Boston Herald

TWISTED PINE,

Twisted Pine moving beyond its bluegrass roots

- By JED GOTTLIEB Twisted Pine, with Upstate Rubdown, at City Winery, Wednesday. Tickets: $15-$18; citywinery.com/ boston. — jed.gottlieb@bostonhera­ld.com

Not everyone likes, or even knows, bluegrass.

But the Beatles?

The Fab Four are pretty universal.

This is part of the reason Boston bluegrass/Americana act Twisted Pine included a lullaby-like take on “Lucy in the Sky with Diamonds” on its upcoming covers EP, “Dreams,” out June 8.

“We had a couple covers we started doing for fun and found them a good way to reach out to non-bluegrass audiences,” bassist Chris Sartori said. “But they also help us get some different grooves under our fingers and are helping us stretch our sound.”

Sartori, fiddler Kathleen Parks, guitarist Rachel Sumner and mandolinis­t Dan Bui have graduated to Boston’s big rooms — the quartet plays at City Winery on Wednesday.

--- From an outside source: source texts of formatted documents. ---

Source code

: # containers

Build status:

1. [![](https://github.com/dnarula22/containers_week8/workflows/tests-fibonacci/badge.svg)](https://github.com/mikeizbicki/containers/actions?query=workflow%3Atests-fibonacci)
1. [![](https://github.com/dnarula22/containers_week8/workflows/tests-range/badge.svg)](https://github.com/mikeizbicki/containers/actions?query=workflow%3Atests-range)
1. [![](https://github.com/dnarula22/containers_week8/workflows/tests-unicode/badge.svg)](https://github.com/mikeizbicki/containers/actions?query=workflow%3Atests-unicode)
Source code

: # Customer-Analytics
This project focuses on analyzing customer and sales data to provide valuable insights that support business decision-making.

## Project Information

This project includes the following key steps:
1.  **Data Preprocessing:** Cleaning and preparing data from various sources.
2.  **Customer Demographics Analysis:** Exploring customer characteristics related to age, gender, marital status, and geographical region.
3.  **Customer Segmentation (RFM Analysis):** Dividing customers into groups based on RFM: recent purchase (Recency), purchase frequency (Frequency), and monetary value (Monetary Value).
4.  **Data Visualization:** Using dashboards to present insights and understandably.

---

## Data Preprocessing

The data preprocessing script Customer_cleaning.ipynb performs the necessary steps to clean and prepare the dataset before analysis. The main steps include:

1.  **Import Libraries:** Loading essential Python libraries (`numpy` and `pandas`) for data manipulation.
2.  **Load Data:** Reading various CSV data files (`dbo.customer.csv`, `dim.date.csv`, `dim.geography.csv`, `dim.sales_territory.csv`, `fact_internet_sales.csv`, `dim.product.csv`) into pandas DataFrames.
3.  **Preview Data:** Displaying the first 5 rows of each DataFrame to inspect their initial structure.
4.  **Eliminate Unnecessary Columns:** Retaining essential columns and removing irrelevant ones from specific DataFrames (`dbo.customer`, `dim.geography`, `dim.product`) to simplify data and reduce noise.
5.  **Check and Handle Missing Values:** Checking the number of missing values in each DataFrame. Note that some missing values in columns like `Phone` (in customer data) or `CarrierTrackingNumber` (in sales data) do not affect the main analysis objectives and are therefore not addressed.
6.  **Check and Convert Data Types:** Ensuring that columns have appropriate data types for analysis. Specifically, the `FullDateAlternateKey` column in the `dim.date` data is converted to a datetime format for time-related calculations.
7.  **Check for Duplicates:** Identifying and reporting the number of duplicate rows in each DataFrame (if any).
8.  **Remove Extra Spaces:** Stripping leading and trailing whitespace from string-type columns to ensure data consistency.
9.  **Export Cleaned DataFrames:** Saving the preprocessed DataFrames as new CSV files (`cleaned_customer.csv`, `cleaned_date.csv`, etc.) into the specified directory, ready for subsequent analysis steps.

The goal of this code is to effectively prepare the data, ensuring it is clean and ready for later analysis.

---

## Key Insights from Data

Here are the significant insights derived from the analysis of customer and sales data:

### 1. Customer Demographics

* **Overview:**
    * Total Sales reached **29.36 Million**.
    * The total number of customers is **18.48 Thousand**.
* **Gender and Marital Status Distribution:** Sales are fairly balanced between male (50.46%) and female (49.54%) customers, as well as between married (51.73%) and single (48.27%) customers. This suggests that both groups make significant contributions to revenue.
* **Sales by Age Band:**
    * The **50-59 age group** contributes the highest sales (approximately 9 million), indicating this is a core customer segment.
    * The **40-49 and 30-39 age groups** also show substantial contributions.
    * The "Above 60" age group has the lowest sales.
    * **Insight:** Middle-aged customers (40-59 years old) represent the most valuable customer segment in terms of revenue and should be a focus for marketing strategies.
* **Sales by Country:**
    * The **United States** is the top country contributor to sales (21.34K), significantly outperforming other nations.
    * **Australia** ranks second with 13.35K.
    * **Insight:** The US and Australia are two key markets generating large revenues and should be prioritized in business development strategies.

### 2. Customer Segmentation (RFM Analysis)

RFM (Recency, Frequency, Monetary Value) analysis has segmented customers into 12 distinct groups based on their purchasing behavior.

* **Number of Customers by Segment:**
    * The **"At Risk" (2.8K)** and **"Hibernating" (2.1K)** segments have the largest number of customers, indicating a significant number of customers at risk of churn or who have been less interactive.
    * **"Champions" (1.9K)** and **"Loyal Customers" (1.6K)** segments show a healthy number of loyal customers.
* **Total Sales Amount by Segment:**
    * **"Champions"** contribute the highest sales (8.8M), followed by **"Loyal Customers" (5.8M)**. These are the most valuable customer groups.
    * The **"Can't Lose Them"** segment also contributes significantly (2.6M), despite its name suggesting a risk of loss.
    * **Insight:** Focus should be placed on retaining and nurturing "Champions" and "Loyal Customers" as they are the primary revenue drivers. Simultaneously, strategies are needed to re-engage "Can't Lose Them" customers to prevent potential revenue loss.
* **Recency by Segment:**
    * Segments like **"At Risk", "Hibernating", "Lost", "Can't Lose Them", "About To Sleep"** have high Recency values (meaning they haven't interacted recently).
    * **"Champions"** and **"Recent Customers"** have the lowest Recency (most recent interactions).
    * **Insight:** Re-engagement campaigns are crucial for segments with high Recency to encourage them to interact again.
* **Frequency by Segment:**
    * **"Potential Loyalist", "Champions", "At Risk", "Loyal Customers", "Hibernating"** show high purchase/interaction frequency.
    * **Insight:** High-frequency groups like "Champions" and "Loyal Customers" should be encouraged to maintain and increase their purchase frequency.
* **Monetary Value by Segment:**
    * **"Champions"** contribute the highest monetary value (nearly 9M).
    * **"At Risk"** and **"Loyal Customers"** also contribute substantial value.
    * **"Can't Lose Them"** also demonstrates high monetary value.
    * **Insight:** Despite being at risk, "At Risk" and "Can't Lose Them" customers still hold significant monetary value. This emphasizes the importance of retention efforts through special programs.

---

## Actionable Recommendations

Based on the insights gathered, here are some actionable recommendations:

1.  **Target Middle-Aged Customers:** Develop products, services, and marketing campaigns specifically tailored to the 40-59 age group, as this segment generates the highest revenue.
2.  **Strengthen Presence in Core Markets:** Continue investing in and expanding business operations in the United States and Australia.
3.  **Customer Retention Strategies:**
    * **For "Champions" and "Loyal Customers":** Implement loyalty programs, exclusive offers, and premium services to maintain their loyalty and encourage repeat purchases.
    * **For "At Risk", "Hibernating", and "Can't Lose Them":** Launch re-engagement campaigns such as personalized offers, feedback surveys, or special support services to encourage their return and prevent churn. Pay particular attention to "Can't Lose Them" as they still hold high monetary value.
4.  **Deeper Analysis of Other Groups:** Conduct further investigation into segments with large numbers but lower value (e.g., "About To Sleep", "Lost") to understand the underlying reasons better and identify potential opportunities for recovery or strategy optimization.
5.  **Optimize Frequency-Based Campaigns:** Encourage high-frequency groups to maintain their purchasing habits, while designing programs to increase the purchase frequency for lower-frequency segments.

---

But Twisted Pine started as a more traditiona­l string band in the trenches of Massachuse­tts’ Americana scene. They cut their teeth at the Cantab’s bluegrass night, and the Internatio­nal Bluegrass Music Associatio­n nominated them for its 2015 Momentum Award.

Since then, especially with the release of their 2017 debut LP, the band has assertivel­y moved toward pop songcraft and arrangemen­ts that flirt with folk, jazz and rock. Twisted Pine actively blurs genre lines on “Dreams,” with strange, appealing takes on bluegrass icon Bill Monroe, alt rockers the Cranberrie­s, new wave pioneers Blondie and modern disco heroes the Scissor Sisters.

“For the whole first part of the recording session, we weren’t even sure what would happen. It was all in an experiment­al phase. We were thinking, ‘Are we even going to pull this off?’” Sartori said. “But after a week in the studio, the groove settled it. A song like (the Scissor Sisters’) ‘I Don’t Feel Like Dancin’,’ it was really hard to incorporat­e all the musical elements, but as we worked with the material, everything started to work.” Twisted Pine’s finished product doesn’t quite feel like a Top 40 smash or a boot stompin’ barn-burner. It feels like a tasteful blend and wholly original.

For those headed to City Winery, or any of the band’s spring dates, you can expect older originals and plenty of covers.

“The show will be a big hodgepodge,” Sartori said. “What we really want is to have a nice mix that keeps things fresh every night. Every night needs to be its own thing, have its own personalit­y.”

But the group has already begun to stockpile new material. They hope to debut a tune or two during their May gigs.

“We are itching to get some new songs ready for the show,” he said. “Kathleen and Rachel are such prolific songwriter­s, we always have so much material. I don’t know when we’ll get back in the studio for an album. But we do have a plan to go into the studio this summer and then release some singles.”